JBF Impact Program looks to halt food waste by initiating an industry-wide change beginning with culinary instructors.
By Lisa Parrish, GMC Editor
Food costs money and wasting food is like throwing money into a dumpster. According to ReFED’s research, the restaurant industry annually squanders more than 20 million tons of food, which totals more than $70 million tossed out with the garbage. And, this doesn’t address the social and environmental impacts of the discarded foodstuff.
Culinary instructors have an opportunity to change the wasted food landscape. The James Beard Foundation (JBF), with support from The Rockefeller Foundation, will roll out a national food waste prevention program, Creating a Full Use-Kitchen, in September. Attendees of CAFÉ’s Leadership Conference in June had the opportunity to preview two of the modules and the response was overwhelmingly positive, according to Mary Petersen, CAFÉ President.
“Educators participated in a hands-on class focusing on the curriculum’s food waste reduction and repurposing methods,” said Petersen. “They also attended a forum where JBF representatives discussed practical ways culinary instructors could reduce waste and streamline purchasing across the culinary program. All the comments were supportive and enthusiastic.”
Dr. Jonathan Deutsch, JBF Impact Fellow and professor of culinary arts and food science and founder of Drexel University’s Food Lab, said. “Attendees already got a jump-start by completing two of the course’s hands-on culinary labs and one of the didactic pieces. This was the perfect place to get the program started.”
The online JBF Impact Program, Creating a Full-Use Kitchen, is served up by Morton’s Salt® and LeanPath. It’s designed to introduce food waste reduction methods into the culinary school classroom. The content is intended to complement existing curriculum by providing information on the history of food waste and creative approaches for combatting it. Creating a Full-Use Kitchen provides technical and creative approaches to food waste and examines the need to reduce food loss along the entire supply chain.

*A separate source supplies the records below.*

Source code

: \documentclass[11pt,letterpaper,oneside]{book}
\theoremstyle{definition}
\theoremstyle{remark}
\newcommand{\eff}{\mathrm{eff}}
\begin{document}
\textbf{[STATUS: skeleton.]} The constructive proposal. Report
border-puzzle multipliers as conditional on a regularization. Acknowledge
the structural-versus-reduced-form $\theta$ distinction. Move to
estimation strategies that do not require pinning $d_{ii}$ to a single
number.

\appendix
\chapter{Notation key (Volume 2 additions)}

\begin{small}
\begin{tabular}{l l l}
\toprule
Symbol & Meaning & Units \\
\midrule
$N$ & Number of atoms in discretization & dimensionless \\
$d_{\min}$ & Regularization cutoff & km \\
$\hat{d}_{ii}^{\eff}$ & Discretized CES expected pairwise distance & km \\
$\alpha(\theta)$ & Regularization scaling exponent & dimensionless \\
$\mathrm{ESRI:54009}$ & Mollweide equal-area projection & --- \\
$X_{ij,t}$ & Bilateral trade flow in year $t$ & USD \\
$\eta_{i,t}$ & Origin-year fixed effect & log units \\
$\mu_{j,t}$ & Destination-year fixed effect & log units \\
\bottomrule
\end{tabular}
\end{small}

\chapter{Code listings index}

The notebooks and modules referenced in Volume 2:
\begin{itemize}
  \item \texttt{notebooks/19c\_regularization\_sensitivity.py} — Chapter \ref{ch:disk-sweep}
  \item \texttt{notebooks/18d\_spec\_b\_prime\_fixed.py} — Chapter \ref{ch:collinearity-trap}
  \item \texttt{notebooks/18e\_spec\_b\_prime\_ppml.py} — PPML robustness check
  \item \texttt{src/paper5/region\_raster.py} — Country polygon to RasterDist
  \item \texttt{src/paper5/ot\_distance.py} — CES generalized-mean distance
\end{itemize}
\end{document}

The web-based curriculum is appropriate for instructors working across a wide range of institutions—from technical schools to community colleges to four-year universities. It offers skills training and the curricular tools needed to inspire current and future generations of culinary students to minimize waste, maximize the use of ingredients, and instill a value and respect for food resources. With the train-the-trainer model, Creating a Full-Use Kitchen aims to arm culinary school instructors with the tools needed to educate the next generation of chefs and culinary professionals on food waste reduction.
“We don’t think it’s realistic for instructors to roll out a full course on food waste prevention - though some have mentioned they will - but rather the hope is that instructors will use the resources on the course site as it makes sense for them,” Dr. Deutsch said. “For example, when educators teach food safety and sanitation, it would be a great opportunity to talk about the nuances of the regulations for best by/sell by/use by and also the legalities and liability of food donation. Another example might be if an instructor is teaching knife skills, it’s a great opportunity to talk about what is being left on the cutting board and how that might be used for financial, environmental and social benefit.”
The program has been shaped and tested throughout the year by a Culinary Instructor Pilot Group as well as the Our Food Waste Curriculum Advisory Committee.
Interested instructors are invited to participate in the program. “Over the next month, we are moving from pilot phase to full roll out. Our goal is to reach 500 instructors! The program is completely free thanks to generous support from the Rockefeller Foundation and Morton’s Salt,” said Dr. Deutsch.
Click here to join the program: Fullusekitchen.rouxbe.com.
According to Dr. Deutsch, instructors who are familiar with CAFÉ and attend its conferences are a valuable potential audience for the food waste reduction program. “CAFÉ attracts instructors who invest in themselves and take their own professional development seriously. They want to bring great ideas to their classes. This is the perfect place to get this program rolling,” he said.